REQUIRED WORK: For each line below, check whether "images" is present. Report how many lines have it, nothing else.
(ENTRIES SUPPLIED)
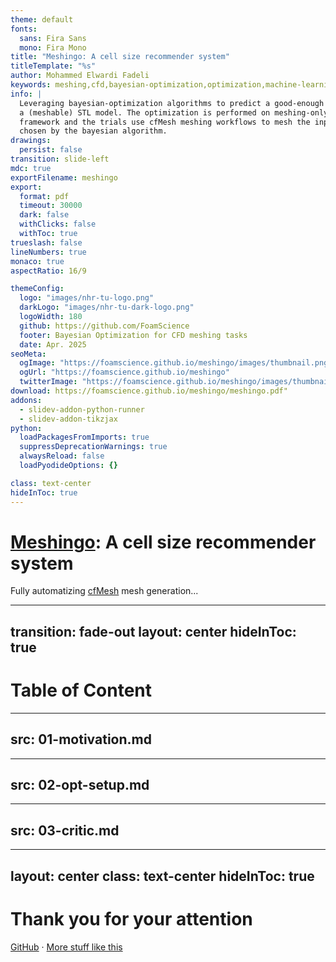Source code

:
 ```yaml
---
theme: default
fonts:
  sans: Fira Sans
  mono: Fira Mono
title: "Meshingo: A cell size recommender system"
titleTemplate: "%s"
author: Mohammed Elwardi Fadeli
keywords: meshing,cfd,bayesian-optimization,optimization,machine-learning,surrogate-model,cfmesh
info: |
  Leveraging bayesian-optimization algorithms to predict a good-enough cell size starting just from
  a (meshable) STL model. The optimization is performed on meshing-only OpenFOAM cases using foamBO
  framework and the trials use cfMesh meshing workflows to mesh the input STLs based on the settings
  chosen by the bayesian algorithm.
drawings:
  persist: false
transition: slide-left
mdc: true
exportFilename: meshingo
export:
  format: pdf
  timeout: 30000
  dark: false
  withClicks: false
  withToc: true
trueslash: false
lineNumbers: true
monaco: true
aspectRatio: 16/9

themeConfig:
  logo: "images/nhr-tu-logo.png"
  darkLogo: "images/nhr-tu-dark-logo.png"
  logoWidth: 180
  github: https://github.com/FoamScience
  footer: Bayesian Optimization for CFD meshing tasks
  date: Apr. 2025
seoMeta:
  ogImage: "https://foamscience.github.io/meshingo/images/thumbnail.png"
  ogUrl: "https://foamscience.github.io/meshingo"
  twitterImage: "https://foamscience.github.io/meshingo/images/thumbnail.png"
download: https://foamscience.github.io/meshingo/meshingo.pdf"
addons:
  - slidev-addon-python-runner
  - slidev-addon-tikzjax
python:
  loadPackagesFromImports: true
  suppressDeprecationWarnings: true
  alwaysReload: false
  loadPyodideOptions: {}

class: text-center
hideInToc: true
---
```


# [Meshingo](https://github.com/FoamScience/meshingo): A cell size recommender system

Fully automatizing [cfMesh](https://cfmesh.com/cfmesh-open-source/) mesh generation...

---
transition: fade-out
layout: center
hideInToc: true
---

# Table of Content

<Toc maxDepth=3 />


---
src: 01-motivation.md
---

---
src: 02-opt-setup.md
---

---
src: 03-critic.md
---


---
layout: center
class: text-center
hideInToc: true
---

# Thank you for your attention

[GitHub](https://github.com/FoamScience/meshingo) · [More stuff like this](https://github.com/FoamScience)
(End ENTRIES SUPPLIED)
ANSWER SPACE: 4